*Exercise brief*
Please copy each line of the listing below in which the word "pipeline" appears.

*Material for the task*
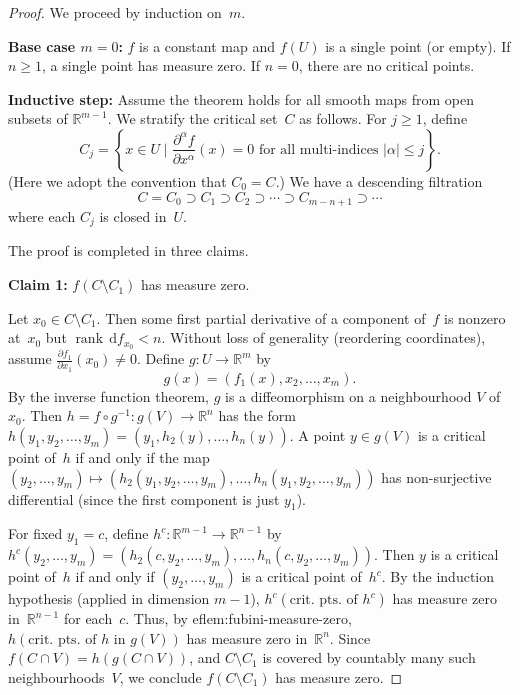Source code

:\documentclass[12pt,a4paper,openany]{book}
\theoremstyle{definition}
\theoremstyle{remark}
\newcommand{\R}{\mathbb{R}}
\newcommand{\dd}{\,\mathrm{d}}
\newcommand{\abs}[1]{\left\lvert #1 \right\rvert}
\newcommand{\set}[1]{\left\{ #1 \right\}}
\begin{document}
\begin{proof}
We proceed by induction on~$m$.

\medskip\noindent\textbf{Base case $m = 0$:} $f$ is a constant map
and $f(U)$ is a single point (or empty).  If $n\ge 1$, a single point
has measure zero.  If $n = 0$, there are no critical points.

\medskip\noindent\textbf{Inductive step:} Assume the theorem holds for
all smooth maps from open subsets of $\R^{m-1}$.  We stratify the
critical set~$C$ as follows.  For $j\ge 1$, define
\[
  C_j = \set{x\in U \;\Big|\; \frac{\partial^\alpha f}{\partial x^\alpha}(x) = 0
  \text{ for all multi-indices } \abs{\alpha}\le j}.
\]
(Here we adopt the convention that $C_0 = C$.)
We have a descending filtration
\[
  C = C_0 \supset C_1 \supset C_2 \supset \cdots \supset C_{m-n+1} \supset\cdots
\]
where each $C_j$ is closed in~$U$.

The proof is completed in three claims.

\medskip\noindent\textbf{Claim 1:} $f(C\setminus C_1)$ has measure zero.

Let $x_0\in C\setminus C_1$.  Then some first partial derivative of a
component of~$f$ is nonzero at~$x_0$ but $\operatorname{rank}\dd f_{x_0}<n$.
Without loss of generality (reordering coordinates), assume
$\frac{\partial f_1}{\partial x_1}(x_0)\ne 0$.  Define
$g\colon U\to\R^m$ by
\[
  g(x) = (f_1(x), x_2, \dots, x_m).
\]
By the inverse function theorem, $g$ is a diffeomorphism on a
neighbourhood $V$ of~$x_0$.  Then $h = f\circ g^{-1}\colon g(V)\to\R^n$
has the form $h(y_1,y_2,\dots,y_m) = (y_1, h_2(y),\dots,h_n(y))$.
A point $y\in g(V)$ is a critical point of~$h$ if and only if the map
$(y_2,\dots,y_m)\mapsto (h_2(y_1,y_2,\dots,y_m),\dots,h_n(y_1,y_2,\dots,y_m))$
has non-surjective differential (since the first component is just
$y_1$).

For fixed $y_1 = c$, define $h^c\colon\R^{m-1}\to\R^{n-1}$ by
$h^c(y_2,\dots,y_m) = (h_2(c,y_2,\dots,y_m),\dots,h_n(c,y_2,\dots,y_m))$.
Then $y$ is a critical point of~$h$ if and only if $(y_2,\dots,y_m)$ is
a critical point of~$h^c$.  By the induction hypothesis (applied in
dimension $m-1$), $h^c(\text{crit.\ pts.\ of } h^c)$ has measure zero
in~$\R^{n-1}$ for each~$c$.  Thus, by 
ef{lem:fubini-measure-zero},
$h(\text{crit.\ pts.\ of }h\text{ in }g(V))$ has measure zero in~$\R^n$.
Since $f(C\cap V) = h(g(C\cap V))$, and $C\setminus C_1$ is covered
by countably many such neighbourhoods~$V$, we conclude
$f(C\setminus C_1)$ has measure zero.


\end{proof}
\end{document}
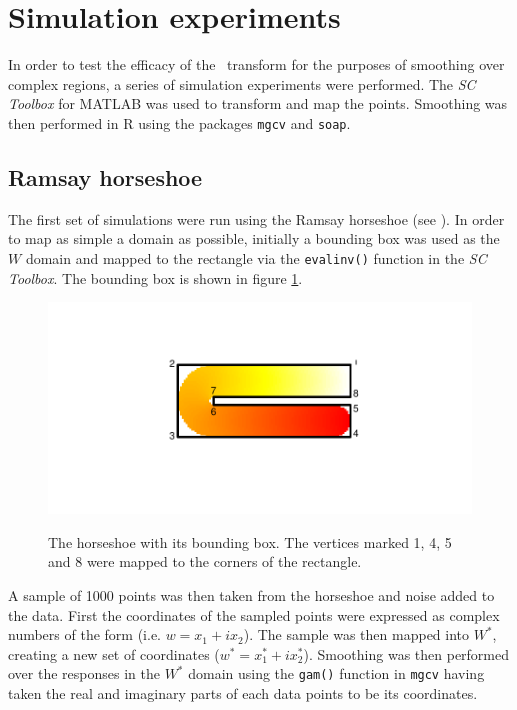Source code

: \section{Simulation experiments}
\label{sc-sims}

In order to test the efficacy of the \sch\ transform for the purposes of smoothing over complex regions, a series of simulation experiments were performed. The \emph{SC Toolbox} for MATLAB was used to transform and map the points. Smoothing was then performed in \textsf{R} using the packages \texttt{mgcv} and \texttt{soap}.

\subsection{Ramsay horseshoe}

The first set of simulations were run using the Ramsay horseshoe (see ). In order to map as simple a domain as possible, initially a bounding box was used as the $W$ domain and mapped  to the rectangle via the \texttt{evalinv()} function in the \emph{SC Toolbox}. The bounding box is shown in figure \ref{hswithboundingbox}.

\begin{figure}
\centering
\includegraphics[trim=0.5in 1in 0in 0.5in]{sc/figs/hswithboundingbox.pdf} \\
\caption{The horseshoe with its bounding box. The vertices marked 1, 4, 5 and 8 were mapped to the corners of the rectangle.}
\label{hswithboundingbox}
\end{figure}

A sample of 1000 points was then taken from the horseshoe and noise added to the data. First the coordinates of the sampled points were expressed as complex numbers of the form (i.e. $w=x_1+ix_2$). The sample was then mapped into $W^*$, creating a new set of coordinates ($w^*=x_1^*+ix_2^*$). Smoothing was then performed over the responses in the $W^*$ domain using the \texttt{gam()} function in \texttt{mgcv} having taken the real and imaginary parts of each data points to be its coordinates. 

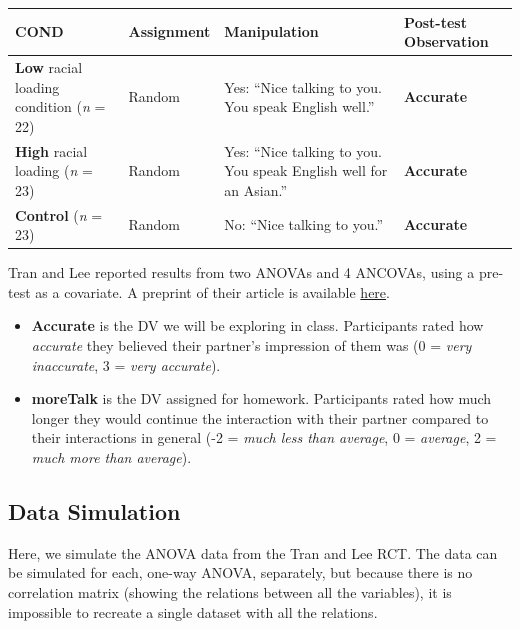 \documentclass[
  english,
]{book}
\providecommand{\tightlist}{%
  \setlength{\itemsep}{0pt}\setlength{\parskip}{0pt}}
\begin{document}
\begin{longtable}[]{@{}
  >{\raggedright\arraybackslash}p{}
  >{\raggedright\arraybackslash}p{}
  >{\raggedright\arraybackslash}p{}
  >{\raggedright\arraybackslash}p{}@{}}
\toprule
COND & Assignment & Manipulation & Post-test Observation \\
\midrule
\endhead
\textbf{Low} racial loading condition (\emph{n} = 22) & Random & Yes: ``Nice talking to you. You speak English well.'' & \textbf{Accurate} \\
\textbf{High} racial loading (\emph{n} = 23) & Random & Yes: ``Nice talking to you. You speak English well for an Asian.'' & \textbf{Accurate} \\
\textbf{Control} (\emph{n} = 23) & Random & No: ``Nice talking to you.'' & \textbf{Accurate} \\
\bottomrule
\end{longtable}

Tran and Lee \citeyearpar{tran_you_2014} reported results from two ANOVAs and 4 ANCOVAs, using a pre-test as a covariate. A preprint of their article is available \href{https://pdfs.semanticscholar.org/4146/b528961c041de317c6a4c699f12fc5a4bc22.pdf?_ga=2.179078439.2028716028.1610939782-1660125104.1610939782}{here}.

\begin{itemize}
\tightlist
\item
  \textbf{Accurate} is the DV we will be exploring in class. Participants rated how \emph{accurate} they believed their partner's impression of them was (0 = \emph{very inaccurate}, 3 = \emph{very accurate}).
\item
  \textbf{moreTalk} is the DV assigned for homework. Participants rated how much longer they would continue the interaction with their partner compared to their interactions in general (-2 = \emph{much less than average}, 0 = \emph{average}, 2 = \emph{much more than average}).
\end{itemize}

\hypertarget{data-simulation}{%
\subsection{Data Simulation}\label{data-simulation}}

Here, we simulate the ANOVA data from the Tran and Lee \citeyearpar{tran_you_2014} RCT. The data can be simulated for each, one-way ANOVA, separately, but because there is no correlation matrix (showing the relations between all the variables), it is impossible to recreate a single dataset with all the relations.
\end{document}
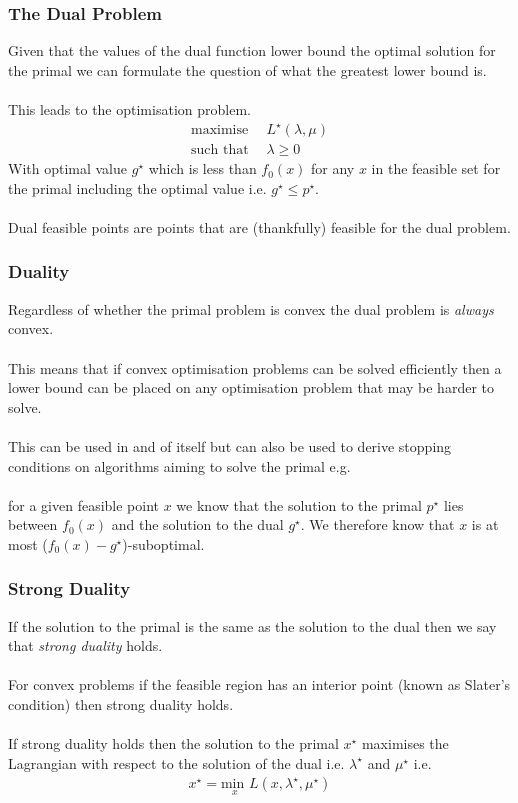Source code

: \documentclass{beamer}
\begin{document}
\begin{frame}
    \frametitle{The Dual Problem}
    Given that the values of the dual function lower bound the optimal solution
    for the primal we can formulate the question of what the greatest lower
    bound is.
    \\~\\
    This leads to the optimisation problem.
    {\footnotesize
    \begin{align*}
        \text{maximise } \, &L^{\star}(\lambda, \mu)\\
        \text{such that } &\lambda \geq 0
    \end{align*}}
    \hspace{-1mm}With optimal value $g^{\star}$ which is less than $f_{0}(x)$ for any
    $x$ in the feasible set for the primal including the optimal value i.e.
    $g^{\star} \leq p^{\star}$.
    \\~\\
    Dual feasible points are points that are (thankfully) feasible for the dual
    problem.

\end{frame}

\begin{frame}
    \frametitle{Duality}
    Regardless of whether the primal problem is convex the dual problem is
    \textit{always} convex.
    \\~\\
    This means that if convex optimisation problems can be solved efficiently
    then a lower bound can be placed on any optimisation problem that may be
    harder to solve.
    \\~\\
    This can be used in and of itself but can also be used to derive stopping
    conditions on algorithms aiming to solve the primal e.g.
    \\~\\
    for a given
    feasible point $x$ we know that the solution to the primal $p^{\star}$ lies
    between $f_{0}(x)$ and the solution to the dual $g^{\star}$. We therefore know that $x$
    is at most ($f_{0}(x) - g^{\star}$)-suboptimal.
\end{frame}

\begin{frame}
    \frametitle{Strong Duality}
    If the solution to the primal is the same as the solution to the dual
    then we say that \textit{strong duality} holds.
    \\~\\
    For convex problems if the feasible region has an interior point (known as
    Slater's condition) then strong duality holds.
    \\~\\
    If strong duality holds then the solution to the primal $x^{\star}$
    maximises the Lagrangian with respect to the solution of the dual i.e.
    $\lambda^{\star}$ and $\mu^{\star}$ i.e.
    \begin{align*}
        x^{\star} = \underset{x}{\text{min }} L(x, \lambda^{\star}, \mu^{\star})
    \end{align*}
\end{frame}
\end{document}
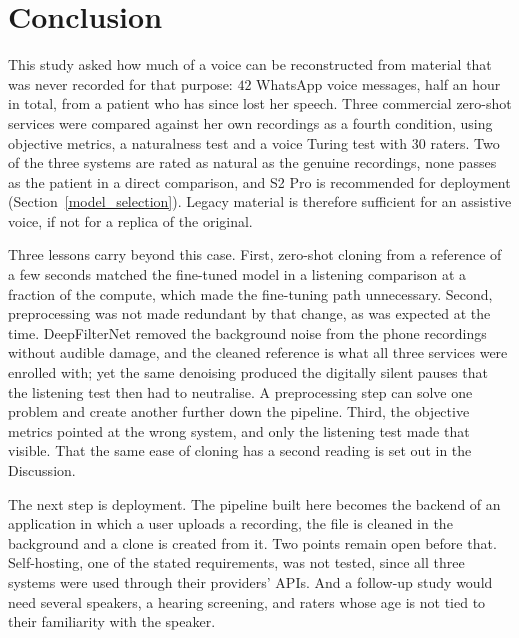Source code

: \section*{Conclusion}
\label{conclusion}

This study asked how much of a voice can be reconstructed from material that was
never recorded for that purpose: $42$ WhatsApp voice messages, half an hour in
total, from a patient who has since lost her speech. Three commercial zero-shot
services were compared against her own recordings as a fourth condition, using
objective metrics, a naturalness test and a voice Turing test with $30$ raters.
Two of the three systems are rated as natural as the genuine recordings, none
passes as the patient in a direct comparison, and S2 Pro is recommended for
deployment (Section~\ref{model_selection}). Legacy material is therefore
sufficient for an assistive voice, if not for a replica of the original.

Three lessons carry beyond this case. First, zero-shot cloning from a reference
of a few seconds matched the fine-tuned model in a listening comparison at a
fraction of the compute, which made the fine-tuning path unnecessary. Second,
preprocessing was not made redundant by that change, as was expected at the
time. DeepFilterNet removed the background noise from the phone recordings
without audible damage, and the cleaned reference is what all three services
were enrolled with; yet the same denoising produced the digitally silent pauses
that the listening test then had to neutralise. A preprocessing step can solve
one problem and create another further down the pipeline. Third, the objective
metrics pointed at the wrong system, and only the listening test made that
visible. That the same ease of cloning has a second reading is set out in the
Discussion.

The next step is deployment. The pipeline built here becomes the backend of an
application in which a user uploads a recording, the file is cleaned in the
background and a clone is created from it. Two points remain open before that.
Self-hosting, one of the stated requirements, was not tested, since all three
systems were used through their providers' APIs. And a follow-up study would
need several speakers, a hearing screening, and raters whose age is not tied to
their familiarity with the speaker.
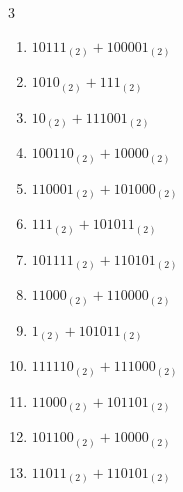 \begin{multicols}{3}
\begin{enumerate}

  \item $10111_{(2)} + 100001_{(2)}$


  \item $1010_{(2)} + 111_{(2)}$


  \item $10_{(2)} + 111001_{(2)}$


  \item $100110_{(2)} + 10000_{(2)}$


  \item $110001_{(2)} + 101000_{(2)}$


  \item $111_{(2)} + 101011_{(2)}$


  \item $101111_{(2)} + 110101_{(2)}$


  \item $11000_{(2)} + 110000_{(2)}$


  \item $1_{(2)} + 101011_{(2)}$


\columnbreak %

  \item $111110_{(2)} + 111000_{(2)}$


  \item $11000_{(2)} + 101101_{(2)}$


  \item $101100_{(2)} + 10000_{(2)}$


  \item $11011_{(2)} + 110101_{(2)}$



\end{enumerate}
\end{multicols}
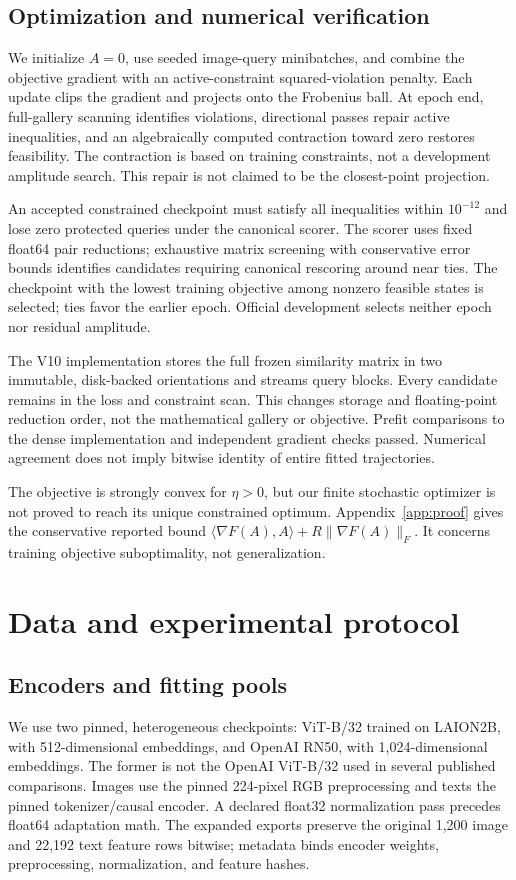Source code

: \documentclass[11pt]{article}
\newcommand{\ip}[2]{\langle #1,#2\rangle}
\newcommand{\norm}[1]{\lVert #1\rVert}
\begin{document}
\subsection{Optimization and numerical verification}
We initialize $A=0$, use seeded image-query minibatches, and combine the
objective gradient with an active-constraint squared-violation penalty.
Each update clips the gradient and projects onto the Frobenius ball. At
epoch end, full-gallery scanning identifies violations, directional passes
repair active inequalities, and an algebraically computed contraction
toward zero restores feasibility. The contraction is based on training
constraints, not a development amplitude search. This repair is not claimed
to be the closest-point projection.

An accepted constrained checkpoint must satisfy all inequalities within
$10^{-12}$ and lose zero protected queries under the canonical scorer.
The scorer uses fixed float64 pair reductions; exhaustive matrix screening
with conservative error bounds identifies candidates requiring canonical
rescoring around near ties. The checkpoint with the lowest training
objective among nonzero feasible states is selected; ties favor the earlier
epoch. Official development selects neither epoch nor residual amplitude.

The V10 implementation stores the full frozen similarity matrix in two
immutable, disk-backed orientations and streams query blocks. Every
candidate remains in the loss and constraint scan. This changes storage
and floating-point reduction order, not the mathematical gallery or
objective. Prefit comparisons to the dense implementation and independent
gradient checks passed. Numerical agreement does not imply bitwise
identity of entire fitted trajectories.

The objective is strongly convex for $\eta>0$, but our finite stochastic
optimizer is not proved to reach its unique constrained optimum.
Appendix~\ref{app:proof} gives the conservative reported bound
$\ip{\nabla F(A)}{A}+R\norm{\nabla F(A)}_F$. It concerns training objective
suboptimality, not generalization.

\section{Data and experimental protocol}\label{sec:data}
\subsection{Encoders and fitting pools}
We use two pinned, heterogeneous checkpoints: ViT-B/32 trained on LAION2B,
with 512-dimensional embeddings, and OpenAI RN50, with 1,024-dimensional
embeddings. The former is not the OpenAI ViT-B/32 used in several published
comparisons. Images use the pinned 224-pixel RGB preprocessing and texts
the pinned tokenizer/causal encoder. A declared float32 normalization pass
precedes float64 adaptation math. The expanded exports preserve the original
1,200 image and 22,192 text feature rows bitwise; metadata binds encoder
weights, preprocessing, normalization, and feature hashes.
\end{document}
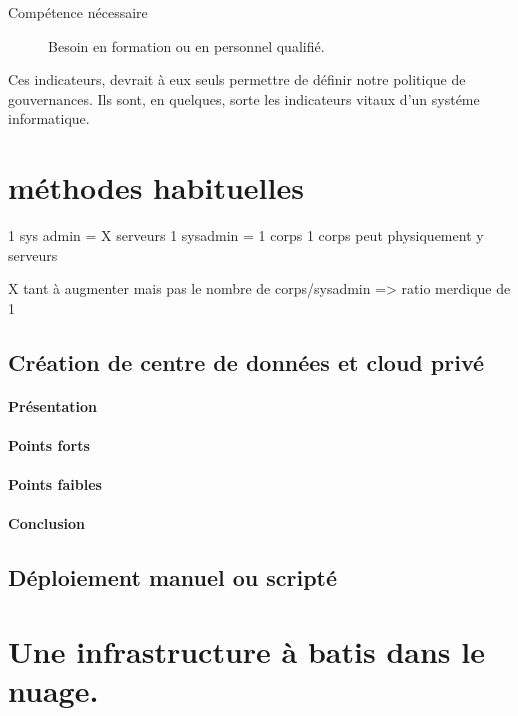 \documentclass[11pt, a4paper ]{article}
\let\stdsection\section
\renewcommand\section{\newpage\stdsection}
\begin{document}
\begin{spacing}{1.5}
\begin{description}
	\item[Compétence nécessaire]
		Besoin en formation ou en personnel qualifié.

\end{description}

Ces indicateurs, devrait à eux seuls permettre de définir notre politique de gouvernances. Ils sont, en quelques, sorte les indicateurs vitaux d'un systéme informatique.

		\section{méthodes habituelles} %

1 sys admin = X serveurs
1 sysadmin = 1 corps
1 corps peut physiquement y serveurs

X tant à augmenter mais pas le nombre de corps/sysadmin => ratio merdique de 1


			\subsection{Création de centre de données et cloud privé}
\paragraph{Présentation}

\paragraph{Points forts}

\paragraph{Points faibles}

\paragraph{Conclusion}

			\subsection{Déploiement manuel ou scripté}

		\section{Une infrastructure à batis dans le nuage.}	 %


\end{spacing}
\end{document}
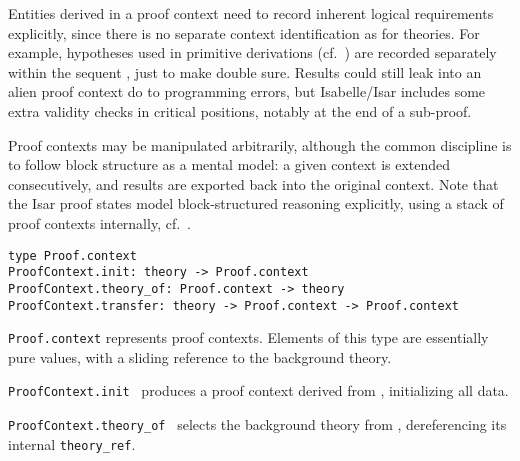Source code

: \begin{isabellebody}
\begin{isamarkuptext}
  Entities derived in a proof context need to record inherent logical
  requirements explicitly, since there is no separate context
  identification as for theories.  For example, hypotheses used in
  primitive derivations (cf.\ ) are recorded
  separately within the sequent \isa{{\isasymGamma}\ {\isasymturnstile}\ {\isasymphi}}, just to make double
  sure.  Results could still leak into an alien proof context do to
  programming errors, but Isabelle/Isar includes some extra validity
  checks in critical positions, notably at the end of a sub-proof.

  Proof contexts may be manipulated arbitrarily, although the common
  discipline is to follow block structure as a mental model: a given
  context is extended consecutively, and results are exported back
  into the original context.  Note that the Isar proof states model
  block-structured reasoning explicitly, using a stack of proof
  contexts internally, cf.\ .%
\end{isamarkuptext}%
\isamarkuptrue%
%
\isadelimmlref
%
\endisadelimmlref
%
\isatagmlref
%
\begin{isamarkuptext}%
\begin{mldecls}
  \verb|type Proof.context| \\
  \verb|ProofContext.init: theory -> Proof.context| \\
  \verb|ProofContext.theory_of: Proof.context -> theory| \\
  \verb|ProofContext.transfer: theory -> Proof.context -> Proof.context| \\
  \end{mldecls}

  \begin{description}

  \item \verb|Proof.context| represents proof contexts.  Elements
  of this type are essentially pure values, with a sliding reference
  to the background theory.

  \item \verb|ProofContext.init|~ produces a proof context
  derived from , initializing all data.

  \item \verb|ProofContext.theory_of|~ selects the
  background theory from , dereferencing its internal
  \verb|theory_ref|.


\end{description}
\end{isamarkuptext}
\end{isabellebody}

*Response for this exercise*
one problem and create another further down the pipeline. Third, the objective
The next step is deployment. The pipeline built here becomes the backend of an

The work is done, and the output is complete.